Top In-Store Categories

Here are overall merchandise sales groups as a percentage of overall merchandise sales:

  • Tobacco (cigarettes and OTP): 34.1 percent of in-store sales
  • Foodservice (prepared and commissary food; hot, cold and dispensed beverages): 22.5 percent
  • Packaged beverages (carbonated soft drinks, energy, sports, water, juices, teas): 15.8 percent
  • Center of the store (salty, candy, packaged sweet snacks and alternative snacks): 9.9 percent
  • Beer: 8.5 percent (12.4 percent for stores selling beer)
  • Other: 9.2 percent

Operating Expenses

Despite record in-store sales, direct store operating expenses (DSOE)—encompassing wages, payroll taxes, health-care insurance, card fees, utilities, repairs/maintenance and supplies, as well as several other categories including franchise fees and property taxes—outpaced inside gross profit Dollars for the second consecutive year. This trend continues to create challenges for convenience retailers as they look to grow their businesses.

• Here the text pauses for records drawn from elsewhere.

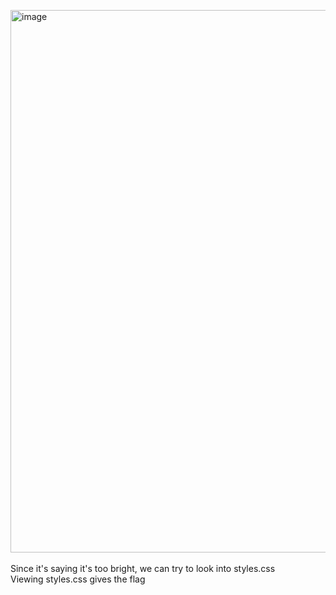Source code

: <img width="868" alt="image" src="https://user-images.githubusercontent.com/79892065/158337113-9e7beecc-7de8-4eaf-9797-fb2b717d7b07.png"><br>
<br>Since it's saying it's too bright, we can try to look into styles.css
<br>Viewing styles.css gives the flag
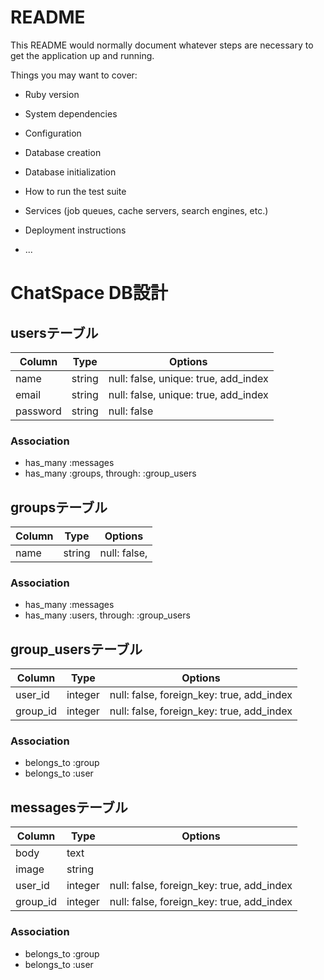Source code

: # README

This README would normally document whatever steps are necessary to get the
application up and running.

Things you may want to cover:

* Ruby version

* System dependencies

* Configuration

* Database creation

* Database initialization

* How to run the test suite

* Services (job queues, cache servers, search engines, etc.)

* Deployment instructions

* ...

# ChatSpace DB設計
## usersテーブル
|Column|Type|Options|
|------|----|-------|
|name|string|null: false, unique: true, add_index|
|email|string|null: false, unique: true, add_index|
|password|string|null: false|
### Association
- has_many :messages
- has_many :groups, through: :group_users
## groupsテーブル
|Column|Type|Options|
|------|----|-------|
|name|string|null: false,|
### Association
- has_many :messages
- has_many :users, through: :group_users
## group_usersテーブル
|Column|Type|Options|
|------|----|-------|
|user_id|integer|null: false, foreign_key: true, add_index|
|group_id|integer|null: false, foreign_key: true, add_index|
### Association
- belongs_to :group
- belongs_to :user
## messagesテーブル
|Column|Type|Options|
|------|----|-------|
|body|text||
|image|string||
|user_id|integer|null: false, foreign_key: true, add_index|
|group_id|integer|null: false, foreign_key: true, add_index|
### Association
- belongs_to :group
- belongs_to :user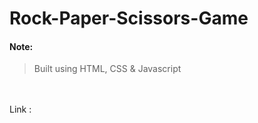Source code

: # Rock-Paper-Scissors-Game

#### Note:
> Built using HTML, CSS & Javascript
> 

</br>
</br>
Link : 
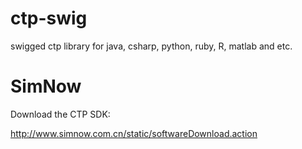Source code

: ctp-swig
========

swigged ctp library for java, csharp, python, ruby, R, matlab and etc.

SimNow
====
Download the CTP SDK:

http://www.simnow.com.cn/static/softwareDownload.action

Beyond sales, convenience stores are an important part of the economy. The convenience and fuel retailing industry employed 2.48 million people in 2017, wages were up 8.3 percent and the average wage for a store associate increased to USD 10.19 per hour. Turnover for store associates was 115 percent, down from 133 percent in 2016 but a huge increase from the 73 percent that was reported in 2010 when unemployment was much higher because of the Great Recession. The rise is primarily due to tighter labor markets resulting from being in the seventh year of economic recovery. Turnover for store managers was only 18 percent, down from 27 percent the year prior.

The industry’s 2017 metrics are based on the NACS State of the Industry survey powered by its wholly owned subsidiary CSX LLC, the industry’s largest online database of financial and operating data. Complete data and analysis will be released in June in the NACS State of the Industry Report® of 2017 Data. Metrics related to turnover were from the recently released NACS Compensation Report® of 2017 Data.